§ **Your task**
The lines below that include the word "people" are to be reported.

§ **Supplied records**
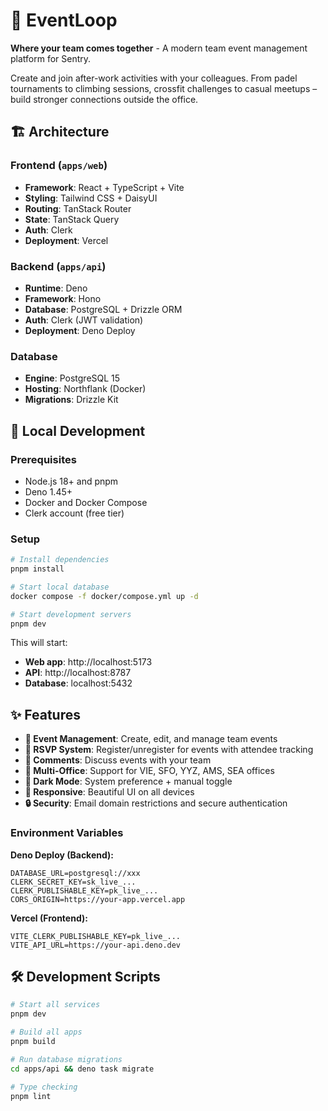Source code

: # 🍩 EventLoop

**Where your team comes together** - A modern team event management platform for Sentry.

Create and join after-work activities with your colleagues. From padel tournaments to climbing sessions, crossfit challenges to casual meetups – build stronger connections outside the office.

## 🏗️ **Architecture**

### **Frontend** (`apps/web`)

- **Framework**: React + TypeScript + Vite
- **Styling**: Tailwind CSS + DaisyUI
- **Routing**: TanStack Router
- **State**: TanStack Query
- **Auth**: Clerk
- **Deployment**: Vercel

### **Backend** (`apps/api`)

- **Runtime**: Deno
- **Framework**: Hono
- **Database**: PostgreSQL + Drizzle ORM
- **Auth**: Clerk (JWT validation)
- **Deployment**: Deno Deploy

### **Database**

- **Engine**: PostgreSQL 15
- **Hosting**: Northflank (Docker)
- **Migrations**: Drizzle Kit

## 🚀 **Local Development**

### **Prerequisites**

- Node.js 18+ and pnpm
- Deno 1.45+
- Docker and Docker Compose
- Clerk account (free tier)

### **Setup**

```bash
# Install dependencies
pnpm install

# Start local database
docker compose -f docker/compose.yml up -d

# Start development servers
pnpm dev
```

This will start:

- **Web app**: http://localhost:5173
- **API**: http://localhost:8787
- **Database**: localhost:5432

## ✨ **Features**

- **🎯 Event Management**: Create, edit, and manage team events
- **👥 RSVP System**: Register/unregister for events with attendee tracking
- **💬 Comments**: Discuss events with your team
- **🏢 Multi-Office**: Support for VIE, SFO, YYZ, AMS, SEA offices
- **🌙 Dark Mode**: System preference + manual toggle
- **📱 Responsive**: Beautiful UI on all devices
- **🔒 Security**: Email domain restrictions and secure authentication

### **Environment Variables**

**Deno Deploy (Backend):**

```env
DATABASE_URL=postgresql://xxx
CLERK_SECRET_KEY=sk_live_...
CLERK_PUBLISHABLE_KEY=pk_live_...
CORS_ORIGIN=https://your-app.vercel.app
```

**Vercel (Frontend):**

```env
VITE_CLERK_PUBLISHABLE_KEY=pk_live_...
VITE_API_URL=https://your-api.deno.dev
```

## 🛠️ **Development Scripts**

```bash
# Start all services
pnpm dev

# Build all apps
pnpm build

# Run database migrations
cd apps/api && deno task migrate

# Type checking
pnpm lint
```
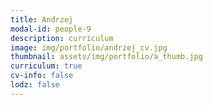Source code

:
 ```yaml
---
title: Andrzej 
modal-id: people-9
description: curriculum
image: img/portfolio/andrzej_cv.jpg
thumbnail: assets/img/portfolio/a_thumb.jpg
curriculum: true
cv-info: false
lodz: false
---
```

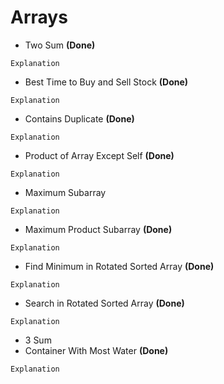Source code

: # Arrays
- Two Sum **(Done)**
```
Explanation
```
- Best Time to Buy and Sell Stock **(Done)**
```
Explanation
```
- Contains Duplicate **(Done)**
```
Explanation
```
- Product of Array Except Self **(Done)**
```
Explanation
```
- Maximum Subarray 
```
Explanation
```
- Maximum Product Subarray **(Done)**
```
Explanation
```
- Find Minimum in Rotated Sorted Array **(Done)**
```
Explanation
```
- Search in Rotated Sorted Array **(Done)**
```
Explanation
```
- 3 Sum
- Container With Most Water **(Done)**
```
Explanation
```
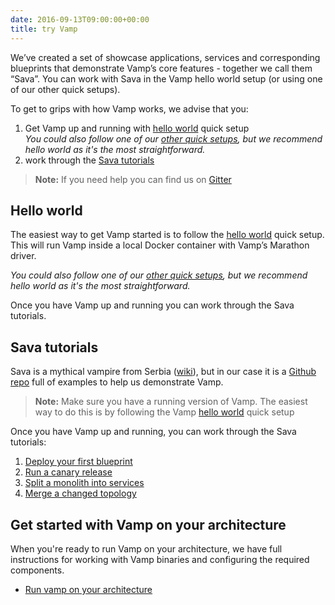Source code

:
 ```yaml
---
date: 2016-09-13T09:00:00+00:00
title: try Vamp
---
```


We’ve created a set of showcase applications, services and corresponding blueprints that demonstrate Vamp’s core features - together we call them “Sava”. You can work with Sava in the Vamp hello world setup (or using one of our other quick setups). 

To get to grips with how Vamp works, we advise that you: 

1. Get Vamp up and running with [hello world](/try-vamp/hello-world/) quick setup  
_You could also follow one of our [other quick setups](/resources/run-vamp/quick-setup/), but we recommend hello world as it's the most straightforward._
2. work through the [Sava tutorials](/try-vamp/sava-tutorials/)

> **Note:** If you need help you can find us on [Gitter](https://gitter.im/magneticio/vamp)  

## Hello world
The easiest way to get Vamp started is to follow the [hello world](hello-world/) quick setup. This will run Vamp inside a local Docker container with Vamp’s Marathon driver.   

_You could also follow one of our [other quick setups](/resources/run-vamp/quick-setup/), but we recommend hello world as it's the most straightforward._

Once you have Vamp up and running you can work through the Sava tutorials.  

## Sava tutorials

Sava is a mythical vampire from Serbia ([wiki](http://en.wikipedia.org/wiki/Sava_Savanovi%C4%87)), but in our case it is a [Github repo](https://github.com/magneticio/sava) full of examples to help us demonstrate Vamp.

> **Note:** Make sure you have a running version of Vamp. The easiest way to do this is by following the Vamp [hello world](hello-world/) quick setup

Once you have Vamp up and running, you can work through the Sava tutorials:

1. [Deploy your first blueprint](sava-tutorials/deploy-your-first-blueprint/)
2. [Run a canary release](sava-tutorials/run-a-canary-release/)
3. [Split a monolith into services](sava-tutorials/split-into-services/)
4. [Merge a changed topology](sava-tutorials/merge-a-changed-topology/)

## Get started with Vamp on your architecture
When you're ready to run Vamp on your architecture, we have full instructions for working with Vamp binaries and configuring the required components.

* [Run vamp on your architecture](/resources/run-vamp/)
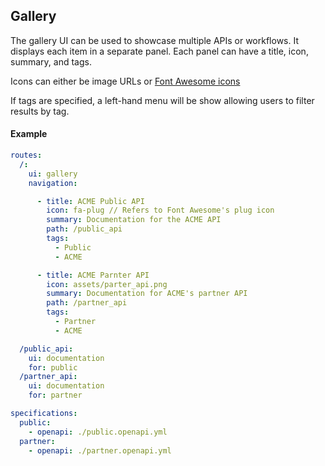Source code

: ## Gallery

The gallery UI can be used to showcase multiple APIs or
workflows. It displays each item in a separate panel. Each panel
can have a title, icon, summary, and tags.

Icons can either be image URLs or [Font Awesome icons](http://fontawesome.io/icons/)

If tags are specified, a left-hand menu will be show allowing users to
filter results by tag.

#### Example
```yaml
routes:
  /:
    ui: gallery
    navigation:

      - title: ACME Public API
        icon: fa-plug // Refers to Font Awesome's plug icon
        summary: Documentation for the ACME API
        path: /public_api
        tags:
          - Public
          - ACME

      - title: ACME Parnter API
        icon: assets/parter_api.png
        summary: Documentation for ACME's partner API
        path: /partner_api
        tags:
          - Partner
          - ACME

  /public_api:
    ui: documentation
    for: public
  /partner_api:
    ui: documentation
    for: partner

specifications:
  public:
    - openapi: ./public.openapi.yml
  partner:
    - openapi: ./partner.openapi.yml
```
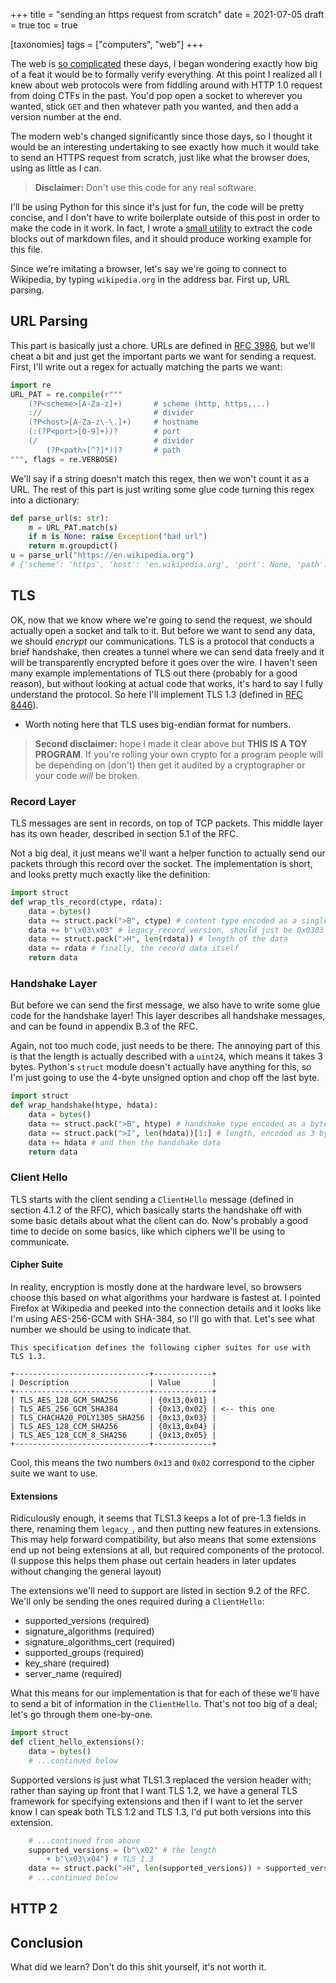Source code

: +++
title = "sending an https request from scratch"
date = 2021-07-05
draft = true
toc = true

[taxonomies]
tags = ["computers", "web"]
+++

The web is [so complicated][4] these days, I began wondering exactly how big of a feat it would be to formally verify everything. At this point I realized all I knew about web protocols were from fiddling around with HTTP 1.0 request from doing CTFs in the past. You'd pop open a socket to wherever you wanted, stick `GET` and then whatever path you wanted, and then add a version number at the end.

The modern web's changed significantly since those days, so I thought it would be an interesting undertaking to see exactly how much it would take to send an HTTPS request from scratch, just like what the browser does, using as little as I can.

> **Disclaimer:** Don't use this code for any real software.

I'll be using Python for this since it's just for fun, the code will be pretty concise, and I don't have to write boilerplate outside of this post in order to make the code in it work. In fact, I wrote a [small utility][3] to extract the code blocks out of markdown files, and it should produce working example for this file.

Since we're imitating a browser, let's say we're going to connect to Wikipedia, by typing `wikipedia.org` in the address bar. First up, URL parsing.

## URL Parsing

This part is basically just a chore. URLs are defined in [RFC 3986][1], but we'll cheat a bit and just get the important parts we want for sending a request. First, I'll write out a regex for actually matching the parts we want:

```py
import re
URL_PAT = re.compile(r"""
    (?P<scheme>[A-Za-z]+)       # scheme (http, https,...)
    ://                         # divider
    (?P<host>[A-Za-z\-\.]+)     # hostname
    (:(?P<port>[0-9]+))?        # port
    (/                          # divider
        (?P<path>[^?]*))?       # path
""", flags = re.VERBOSE)
```

We'll say if a string doesn't match this regex, then we won't count it as a URL. The rest of this part is just writing some glue code turning this regex into a dictionary:

```py
def parse_url(s: str):
    m = URL_PAT.match(s)
    if m is None: raise Exception("bad url")
    return m.groupdict()
u = parse_url("https://en.wikipedia.org")
# {'scheme': 'https', 'host': 'en.wikipedia.org', 'port': None, 'path': None}
```

## TLS

OK, now that we know where we're going to send the request, we should actually open a socket and talk to it. But before we want to send any data, we should _encrypt_ our communications. TLS is a protocol that conducts a brief handshake, then creates a tunnel where we can send data freely and it will be transparently encrypted before it goes over the wire. I haven't seen many example implementations of TLS out there (probably for a good reason), but without looking at actual code that works, it's hard to say I fully understand the protocol. So here I'll implement TLS 1.3 (defined in [RFC 8446][2]).

- Worth noting here that TLS uses big-endian format for numbers.

> **Second disclaimer:** hope I made it clear above but **THIS IS A TOY PROGRAM**. If you're rolling your own crypto for a program people will be depending on (don't) then get it audited by a cryptographer or your code _will_ be broken.

### Record Layer

TLS messages are sent in records, on top of TCP packets. This middle layer has its own header, described in section 5.1 of the RFC.

Not a big deal, it just means we'll want a helper function to actually send our packets through this record over the socket. The implementation is short, and looks pretty much exactly like the definition:

```py
import struct
def wrap_tls_record(ctype, rdata):
    data = bytes()
    data += struct.pack(">B", ctype) # content type encoded as a single byte
    data += b"\x03\x03" # legacy_record_version, should just be 0x0303
    data += struct.pack(">H", len(rdata)) # length of the data
    data += rdata # finally, the record data itself
    return data
```

### Handshake Layer

But before we can send the first message, we also have to write some glue code for the handshake layer! This layer describes all handshake messages, and can be found in appendix B.3 of the RFC.

Again, not too much code, just needs to be there. The annoying part of this is that the length is actually described with a `uint24`, which means it takes 3 bytes. Python's `struct` module doesn't actually have anything for this, so I'm just going to use the 4-byte unsigned option and chop off the last byte.

```py
import struct
def wrap_handshake(htype, hdata):
    data = bytes()
    data += struct.pack(">B", htype) # handshake type encoded as a byte
    data += struct.pack(">I", len(hdata))[1:] # length, encoded as 3 bytes!
    data += hdata # and then the handshake data
    return data
```

### Client Hello

TLS starts with the client sending a `ClientHello` message (defined in section 4.1.2 of the RFC), which basically starts the handshake off with some basic details about what the client can do. Now's probably a good time to decide on some basics, like which ciphers we'll be using to communicate.

#### Cipher Suite

In reality, encryption is mostly done at the hardware level, so browsers choose this based on what algorithms your hardware is fastest at. I pointed Firefox at Wikipedia and peeked into the connection details and it looks like I'm using AES-256-GCM with SHA-384, so I'll go with that. Let's see what number we should be using to indicate that.

```
This specification defines the following cipher suites for use with
TLS 1.3.

+------------------------------+-------------+
| Description                  | Value       |
+------------------------------+-------------+
| TLS_AES_128_GCM_SHA256       | {0x13,0x01} |
| TLS_AES_256_GCM_SHA384       | {0x13,0x02} | <-- this one
| TLS_CHACHA20_POLY1305_SHA256 | {0x13,0x03} |
| TLS_AES_128_CCM_SHA256       | {0x13,0x04} |
| TLS_AES_128_CCM_8_SHA256     | {0x13,0x05} |
+------------------------------+-------------+
```

Cool, this means the two numbers `0x13` and `0x02` correspond to the cipher suite we want to use.

#### Extensions

Ridiculously enough, it seems that TLS1.3 keeps a lot of pre-1.3 fields in there, renaming them `legacy_`, and then putting new features in extensions. This may help forward compatibility, but also means that some extensions end up not being extensions at all, but required components of the protocol. (I suppose this helps them phase out certain headers in later updates without changing the general layout)

The extensions we'll need to support are listed in section 9.2 of the RFC. We'll only be sending the ones required during a `ClientHello`:

- supported_versions (required)
- signature_algorithms (required)
- signature_algorithms_cert (required)
- supported_groups (required)
- key_share (required)
- server_name (required)

What this means for our implementation is that for each of these we'll have to send a bit of information in the `ClientHello`. That's not too big of a deal; let's go through them one-by-one.

```py
import struct
def client_hello_extensions():
    data = bytes()
    # ...continued below
```

Supported versions is just what TLS1.3 replaced the version header with; rather than saying up front that I want TLS 1.2, we have a general TLS framework for specifying extensions and then if I want to let the server know I can speak both TLS 1.2 and TLS 1.3, I'd put both versions into this extension.

```py
    # ...continued from above
    supported_versions = (b"\x02" # the length
        + b"\x03\x04") # TLS 1.3
    data += struct.pack(">H", len(supported_versions)) + supported_versions
    # ...continued below
```



## HTTP 2

## Conclusion

What did we learn? Don't do this shit yourself, it's not worth it.

[1]: https://datatracker.ietf.org/doc/html/rfc3986
[2]: https://datatracker.ietf.org/doc/html/rfc8446
[3]: https://git.mzhang.io/michael/markout
[4]: https://drewdevault.com/2020/03/18/Reckless-limitless-scope.html
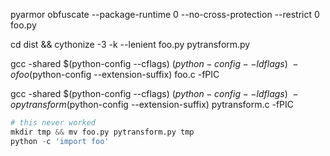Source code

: pyarmor obfuscate --package-runtime 0 --no-cross-protection --restrict 0 foo.py

cd dist && cythonize -3 -k --lenient foo.py pytransform.py

gcc -shared $(python-config --cflags) $(python-config --ldflags) \
     -o foo$(python-config --extension-suffix) foo.c -fPIC

gcc -shared $(python-config --cflags) $(python-config --ldflags) \
    -o pytransform$(python-config --extension-suffix) pytransform.c -fPIC


```python
# this never worked
mkdir tmp && mv foo.py pytransform.py tmp
python -c 'import foo'
```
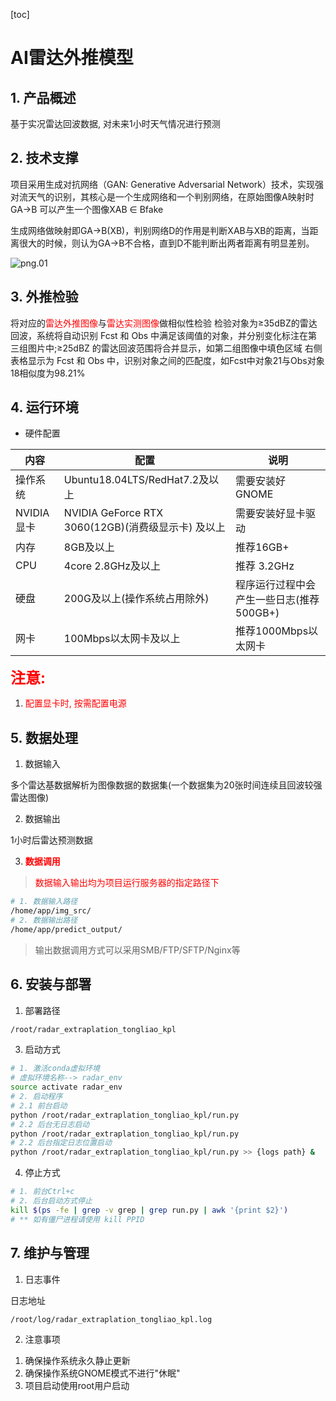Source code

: [toc]

# AI雷达外推模型

## 1. 产品概述

基于实况雷达回波数据, 对未来1小时天气情况进行预测

## 2. 技术支撑

项目采用生成对抗网络（GAN: Generative Adversarial Network）技术，实现强对流天气的识别，其核心是一个生成网络和一个判别网络，在原始图像A映射时 GA→B 可以产生一个图像XAB ∈ Bfake

生成网络做映射即GA→B(XB)，判别网络D的作用是判断XAB与XB的距离，当距离很大的时候，则认为GA→B不合格，直到D不能判断出两者距离有明显差别。

<img src="https://file.share.alicehome.ltd/pic/markdown/other/png.01.png" alt="png.01" title="Pic">

## 3. 外推检验

将对应的<font color=#ff0000>雷达外推图像</font>与<font color=#ff0000>雷达实测图像</font>做相似性检验
检验对象为≥35dBZ的雷达回波，系统将自动识别 Fcst 和 Obs 中满足该阈值的对象，并分别变化标注在第三组图片中;≥25dBZ 的雷达回波范围将合并显示，如第二组图像中填色区域
右侧表格显示为 Fcst 和 Obs 中，识别对象之间的匹配度，如Fcst中对象21与Obs对象18相似度为98.21%

## 4. 运行环境

- 硬件配置

| 内容        | 配置                                        | 说明                       |
|-----------|-------------------------------------------|--------------------------|
| 操作系统      | Ubuntu18.04LTS/RedHat7.2及以上               | 需要安装好GNOME               |
| NVIDIA 显卡 | NVIDIA GeForce RTX 3060(12GB)(消费级显示卡) 及以上 | 需要安装好显卡驱动                |
| 内存        | 8GB及以上                                    | 推荐16GB+                  |
| CPU       | 4core 2.8GHz及以上                           | 推荐 3.2GHz                |
| 硬盘        | 200G及以上(操作系统占用除外)                         | 程序运行过程中会产生一些日志(推荐500GB+) |
| 网卡        | 100Mbps以太网卡及以上                            | 推荐1000Mbps以太网卡           |

**<font color="red" size="5">注意:</font>**

1. <font color="red">配置显卡时, 按需配置电源</font>

## 5. 数据处理

1) 数据输入

多个雷达基数据解析为图像数据的数据集(一个数据集为20张时间连续且回波较强雷达图像)

2) 数据输出

1小时后雷达预测数据

3) <font color="red">__数据调用__</font>

> <font color="red">数据输入输出均为项目运行服务器的指定路径下</font>

```bash
# 1. 数据输入路径
/home/app/img_src/
# 2. 数据输出路径
/home/app/predict_output/
```

> 输出数据调用方式可以采用SMB/FTP/SFTP/Nginx等

## 6. 安装与部署

1) 部署路径

```bash
/root/radar_extraplation_tongliao_kpl
```

3) 启动方式

```bash
# 1. 激活conda虚拟环境
# 虚拟环境名称--> radar_env
source activate radar_env
# 2. 启动程序
# 2.1 前台启动
python /root/radar_extraplation_tongliao_kpl/run.py
# 2.2 后台无日志启动
python /root/radar_extraplation_tongliao_kpl/run.py
# 2.2 后台指定日志位置启动
python /root/radar_extraplation_tongliao_kpl/run.py >> {logs path} &
```

4) 停止方式

```bash
# 1. 前台Ctrl+c
# 2. 后台启动方式停止
kill $(ps -fe | grep -v grep | grep run.py | awk '{print $2}')
# ** 如有僵尸进程请使用 kill PPID
```

## 7. 维护与管理

1) 日志事件

日志地址
```bash
/root/log/radar_extraplation_tongliao_kpl.log
```

2) 注意事项

1. 确保操作系统永久静止更新
2. 确保操作系统GNOME模式不进行"休眠"
3. 项目启动使用root用户启动



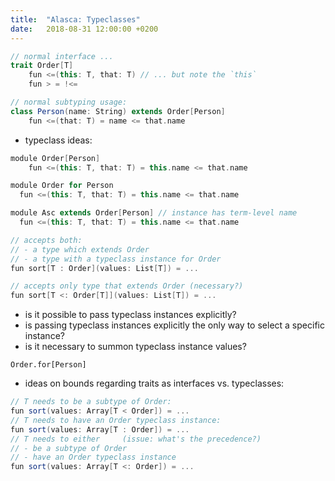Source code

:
 ```yaml
---
title:  "Alasca: Typeclasses"
date:   2018-08-31 12:00:00 +0200
---
```


```scala
// normal interface ...
trait Order[T]
	fun <=(this: T, that: T) // ... but note the `this`
	fun > = !<=

// normal subtyping usage:
class Person(name: String) extends Order[Person]
	fun <=(that: T) = name <= that.name
```

- typeclass ideas:

```scala
module Order[Person]
	fun <=(this: T, that: T) = this.name <= that.name

module Order for Person
  fun <=(this: T, that: T) = this.name <= that.name

module Asc extends Order[Person] // instance has term-level name
  fun <=(this: T, that: T) = this.name <= that.name

// accepts both:
// - a type which extends Order
// - a type with a typeclass instance for Order
fun sort[T : Order](values: List[T]) = ...

// accepts only type that extends Order (necessary?)
fun sort[T <: Order[T]](values: List[T]) = ...
```

- is it possible to pass typeclass instances explicitly?
- is passing typeclass instances explicitly the only way to select a specific instance?
- is it necessary to summon typeclass instance values?

```
Order.for[Person]
```

- ideas on bounds regarding traits as interfaces vs. typeclasses:

```scala
// T needs to be a subtype of Order:
fun sort(values: Array[T < Order]) = ...
// T needs to have an Order typeclass instance:
fun sort(values: Array[T : Order]) = ...
// T needs to either     (issue: what's the precedence?)
// - be a subtype of Order
// - have an Order typeclass instance
fun sort(values: Array[T <: Order]) = ...
```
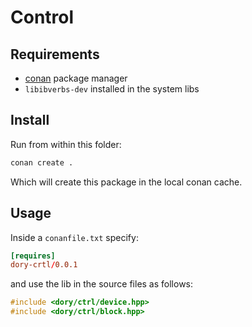 # Control

## Requirements

- [conan](https://conan.io/) package manager
- `libibverbs-dev` installed in the system libs

## Install

Run from within this folder:

```sh
conan create .
```

Which will create this package in the local conan cache.

## Usage


Inside a `conanfile.txt` specify:

```toml
[requires]
dory-crtl/0.0.1
```

and use the lib in the source files as follows:

```cpp
#include <dory/ctrl/device.hpp>
#include <dory/ctrl/block.hpp>
```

§ **Solution below**
modal-id: people-9
> **Second disclaimer:** hope I made it clear above but **THIS IS A TOY PROGRAM**. If you're rolling your own crypto for a program people will be depending on (don't) then get it audited by a cryptographer or your code _will_ be broken.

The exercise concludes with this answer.